By designing and synthesizing 81 individual genes encoding two different proteins, we have found that sequence differences entirely confined to non-coding changes within the open reading frame caused at least 40-fold differences in protein expression. We were able to create predictive sequence-expression models based on a strong correlation between expression and the codon bias of a subset of amino acids. The model correctly predicted the expression of variants not included in the model-building, and of new variants designed using improved codon bias tables.
Most of the codons that were identified as influential for expression encode amino acids that are highly represented in one or both proteins studied (). However, the most favorable biases for expression clearly do not correspond to those found in highly expressed native E coli
. This contradicts a widespread gene design principle that mimicking the codon bias of the host or of a selected group of host genes will ensure protein expression 
. The rationale for this approach has been that tRNA availability could limit translational elongation.

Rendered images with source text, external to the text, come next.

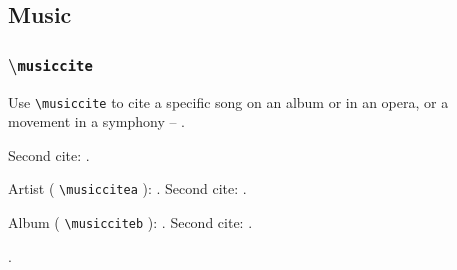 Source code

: \documentclass{article}
\newcommand\showcmnd[1]{%
\textbackslash\texttt{#1}%
}
\newcommand\showcmndc[1]{%
\texttt{\colorbox{blue!20!green!12}{\textbackslash#1}}%
}
\newcommand\cbb[1]{%
\colorbox{red!20!yellow!25}{#1}%
}
\begin{document}
\tableofcontents

\subsection{Music}
\subsubsection{\showcmnd{musiccite}}
Use \showcmndc{musiccite} to cite a specific song on an album or in an opera, or a movement in a symphony -- {\color{blue}}.


Second cite: .

Artist (\showcmndc{musiccitea}): 
 \cbb{}.
 Second cite: 
 \cbb{\musiccitea{jcollins}}.

Album (\showcmndc{musicciteb}):
\cbb{}. 
Second cite: 
\cbb{\musicciteb{judith}}.


.


\newrefcontext[sorting=sortmusic]
\printbibliography[
	heading=subbibliography,%
	type=bibmusic,
	title={Music}
	]
\end{document}
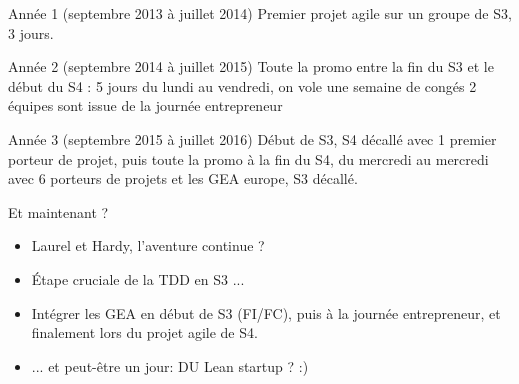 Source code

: \documentclass{beamer}
\begin{document}
\begin{frame}{Année 1 (septembre 2013 à juillet 2014)}
  Premier projet agile sur un groupe de S3, 3 jours. 
\end{frame}

\begin{frame}{Année 2 (septembre 2014 à juillet 2015)}
  Toute la promo entre la fin du S3 et le début du S4 : 5 jours du lundi au vendredi, on vole une semaine de congés
  2 équipes sont issue de la journée entrepreneur
\end{frame}

\begin{frame}{Année 3 (septembre 2015 à juillet 2016)}
  Début de S3, S4 décallé avec 1 premier porteur de projet, puis toute la promo à la fin du S4, du mercredi au mercredi avec 6 porteurs de projets et les GEA europe, S3 décallé.
\end{frame}

\begin{frame}{Et maintenant ?}
  \begin{itemize}
    \item Laurel et Hardy, l'aventure continue ?
    \item \'Etape cruciale de la TDD en S3 ...
    \item Intégrer les GEA en début de S3 (FI/FC), puis à la journée entrepreneur, et finalement lors du projet agile de S4. 
    \item ... et peut-être un jour: DU Lean startup ? :)
  \end{itemize}
\end{frame}
\end{document}
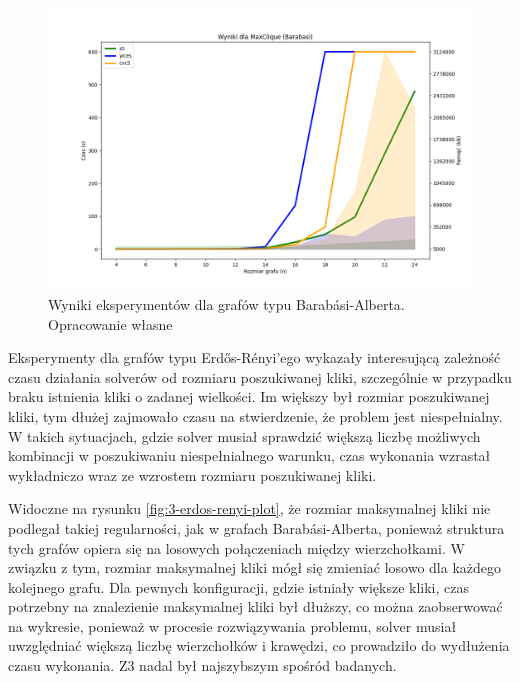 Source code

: \begin{figure}[htbp]
	\centering
	\begin{minipage}{\textwidth}
		\includegraphics[width=\textwidth]{./figures/3-barabasi-plot.png}
		\caption{Wyniki eksperymentów dla grafów typu Barabási-Alberta. Opracowanie własne}
		\label{fig:3-barabasi-plot}
	\end{minipage}
\end{figure}

Eksperymenty dla grafów typu Erdős-Rényi'ego wykazały interesującą zależność czasu działania solverów od rozmiaru poszukiwanej kliki, szczególnie w przypadku braku istnienia kliki o zadanej wielkości. Im większy był rozmiar poszukiwanej kliki, tym dłużej zajmowało czasu na stwierdzenie, że problem jest niespełnialny. W takich sytuacjach, gdzie solver musiał sprawdzić większą liczbę możliwych kombinacji w poszukiwaniu niespełnialnego warunku, czas wykonania wzrastał wykładniczo wraz ze wzrostem rozmiaru poszukiwanej kliki.

Widoczne na rysunku \ref{fig:3-erdos-renyi-plot}, że rozmiar maksymalnej kliki nie podlegał takiej regularności, jak w grafach Barabási-Alberta, ponieważ struktura tych grafów opiera się na losowych połączeniach między wierzchołkami. W związku z tym, rozmiar maksymalnej kliki mógł się zmieniać losowo dla każdego kolejnego grafu. Dla pewnych konfiguracji, gdzie istniały większe kliki, czas potrzebny na znalezienie maksymalnej kliki był dłuższy, co można zaobserwować na wykresie, ponieważ w procesie rozwiązywania problemu, solver musiał uwzględniać większą liczbę wierzchołków i krawędzi, co prowadziło do wydłużenia czasu wykonania. Z3 nadal był najszybszym spośród badanych.

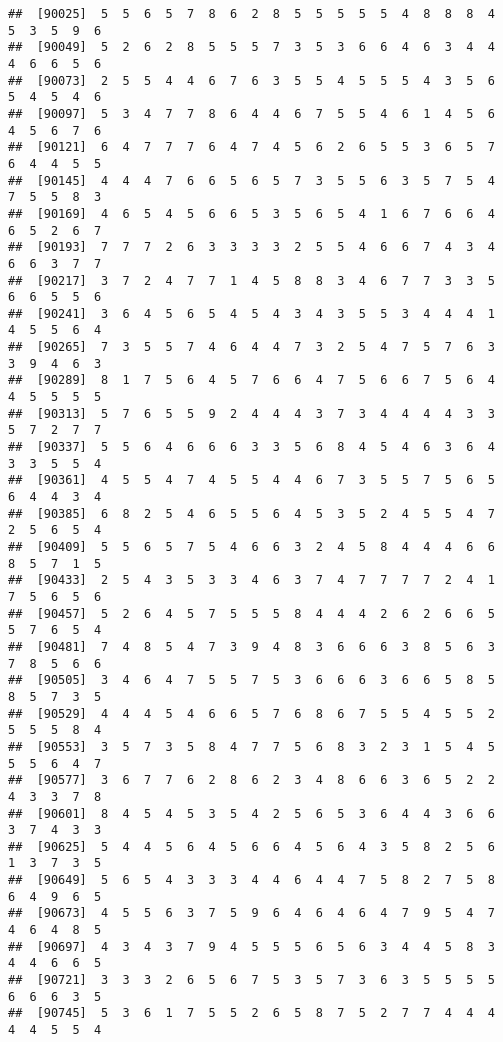 \documentclass[
]{book}
\begin{document}
\begin{verbatim}
##  [90025]  5  5  6  5  7  8  6  2  8  5  5  5  5  5  4  8  8  8  4  5  3  5  9  6
##  [90049]  5  2  6  2  8  5  5  5  7  3  5  3  6  6  4  6  3  4  4  4  6  6  5  6
##  [90073]  2  5  5  4  4  6  7  6  3  5  5  4  5  5  5  4  3  5  6  5  4  5  4  6
##  [90097]  5  3  4  7  7  8  6  4  4  6  7  5  5  4  6  1  4  5  6  4  5  6  7  6
##  [90121]  6  4  7  7  7  6  4  7  4  5  6  2  6  5  5  3  6  5  7  6  4  4  5  5
##  [90145]  4  4  4  7  6  6  5  6  5  7  3  5  5  6  3  5  7  5  4  7  5  5  8  3
##  [90169]  4  6  5  4  5  6  6  5  3  5  6  5  4  1  6  7  6  6  4  6  5  2  6  7
##  [90193]  7  7  7  2  6  3  3  3  3  2  5  5  4  6  6  7  4  3  4  6  6  3  7  7
##  [90217]  3  7  2  4  7  7  1  4  5  8  8  3  4  6  7  7  3  3  5  6  6  5  5  6
##  [90241]  3  6  4  5  6  5  4  5  4  3  4  3  5  5  3  4  4  4  1  4  5  5  6  4
##  [90265]  7  3  5  5  7  4  6  4  4  7  3  2  5  4  7  5  7  6  3  3  9  4  6  3
##  [90289]  8  1  7  5  6  4  5  7  6  6  4  7  5  6  6  7  5  6  4  4  5  5  5  5
##  [90313]  5  7  6  5  5  9  2  4  4  4  3  7  3  4  4  4  4  3  3  5  7  2  7  7
##  [90337]  5  5  6  4  6  6  6  3  3  5  6  8  4  5  4  6  3  6  4  3  3  5  5  4
##  [90361]  4  5  5  4  7  4  5  5  4  4  6  7  3  5  5  7  5  6  5  6  4  4  3  4
##  [90385]  6  8  2  5  4  6  5  5  6  4  5  3  5  2  4  5  5  4  7  2  5  6  5  4
##  [90409]  5  5  6  5  7  5  4  6  6  3  2  4  5  8  4  4  4  6  6  8  5  7  1  5
##  [90433]  2  5  4  3  5  3  3  4  6  3  7  4  7  7  7  7  2  4  1  7  5  6  5  6
##  [90457]  5  2  6  4  5  7  5  5  5  8  4  4  4  2  6  2  6  6  5  5  7  6  5  4
##  [90481]  7  4  8  5  4  7  3  9  4  8  3  6  6  6  3  8  5  6  3  7  8  5  6  6
##  [90505]  3  4  6  4  7  5  5  7  5  3  6  6  6  3  6  6  5  8  5  8  5  7  3  5
##  [90529]  4  4  4  5  4  6  6  5  7  6  8  6  7  5  5  4  5  5  2  5  5  5  8  4
##  [90553]  3  5  7  3  5  8  4  7  7  5  6  8  3  2  3  1  5  4  5  5  5  6  4  7
##  [90577]  3  6  7  7  6  2  8  6  2  3  4  8  6  6  3  6  5  2  2  4  3  3  7  8
##  [90601]  8  4  5  4  5  3  5  4  2  5  6  5  3  6  4  4  3  6  6  3  7  4  3  3
##  [90625]  5  4  4  5  6  4  5  6  6  4  5  6  4  3  5  8  2  5  6  1  3  7  3  5
##  [90649]  5  6  5  4  3  3  3  4  4  6  4  4  7  5  8  2  7  5  8  6  4  9  6  5
##  [90673]  4  5  5  6  3  7  5  9  6  4  6  4  6  4  7  9  5  4  7  4  6  4  8  5
##  [90697]  4  3  4  3  7  9  4  5  5  5  6  5  6  3  4  4  5  8  3  4  4  6  6  5
##  [90721]  3  3  3  2  6  5  6  7  5  3  5  7  3  6  3  5  5  5  5  6  6  6  3  5
##  [90745]  5  3  6  1  7  5  5  2  6  5  8  7  5  2  7  7  4  4  4  4  4  5  5  4

\end{verbatim}
\end{document}
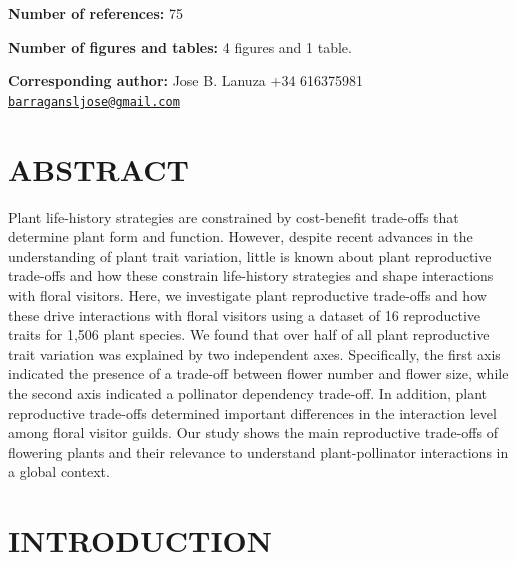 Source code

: \documentclass[
  12pt,
  a4paper,
]{article}
\begin{document}
\textbf{Number of references:} 75

\textbf{Number of figures and tables:} 4 figures and 1 table.

\textbf{Corresponding author:} Jose B. Lanuza \textbar{} +34 616375981\textbar{} \href{mailto:barragansljose@gmail.com}{\nolinkurl{barragansljose@gmail.com}}

\newpage

\hypertarget{abstract}{%
\section{ABSTRACT}\label{abstract}}

Plant life-history strategies are constrained by cost-benefit trade-offs that determine plant form and function. However, despite recent advances in the understanding of plant trait variation, little is known about plant reproductive trade-offs and how these constrain life-history strategies and shape interactions with floral visitors. Here, we investigate plant reproductive trade-offs and how these drive interactions with floral visitors using a dataset of 16 reproductive traits for 1,506 plant species. We found that over half of all plant reproductive trait variation was explained by two independent axes. Specifically, the first axis indicated the presence of a trade-off between flower number and flower size, while the second axis indicated a pollinator dependency trade-off. In addition, plant reproductive trade-offs determined important differences in the interaction level among floral visitor guilds. Our study shows the main reproductive trade-offs of flowering plants and their relevance to understand plant-pollinator interactions in a global context.

\newpage

\doublespacing
\vspace{5mm}
\normalsize

\hypertarget{introduction}{%
\section{INTRODUCTION}\label{introduction}}
\end{document}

However, translation is not limited directly by tRNA levels, but by the availability of amino-acylated (charged) tRNA 
In 2003, Elf et al 
predicted that charging of some tRNA isoacceptors would be much more sensitive than others to perturbations of the recharging rate. These are tRNAs used at high frequency relative to their level in the cell. Subsequently, these predictions were experimentally confirmed for a subset of tRNAs 
. Furthermore, heterologous overexpression is predicted to deplete intracellular amino acid and charged tRNA concentrations depending on the amino acid composition of the overexpressed protein 
. This may have a direct impact on translation rate and may also induce metabolic responses deleterious for expression yield 
PLS modeling suggests that most of the variation in our dataset can be explained by codons for serine (AGC favored and UCU disfavored), threonine (ACG favored), and leucine (UUG favored). These results fit well with the predicted sensitivities to amino acid starvation of the isoacceptor tRNAs that recognize these codons 
. The tRNA pools for all three favored codons (AGC, ACG and UUG) are the least sensitive to starvation for their respective amino acids (). The relative tRNA charging levels during starvation have been measured for threonine and leucine 
. From this data and from the tRNA abundance 
we can estimate the number of copies of each charged and uncharged tRNA per cell (). Considering either absolute numbers of charged tRNAs or the ratio of charged to uncharged tRNAs, UUG becomes a more attractive codon for encoding leucine relative to CUG as recharging is limited by starvation. Likewise ACG improves greatly relative to ACC for encoding threonine. Both trends are consistent with the codon preferences identified by our PLS model.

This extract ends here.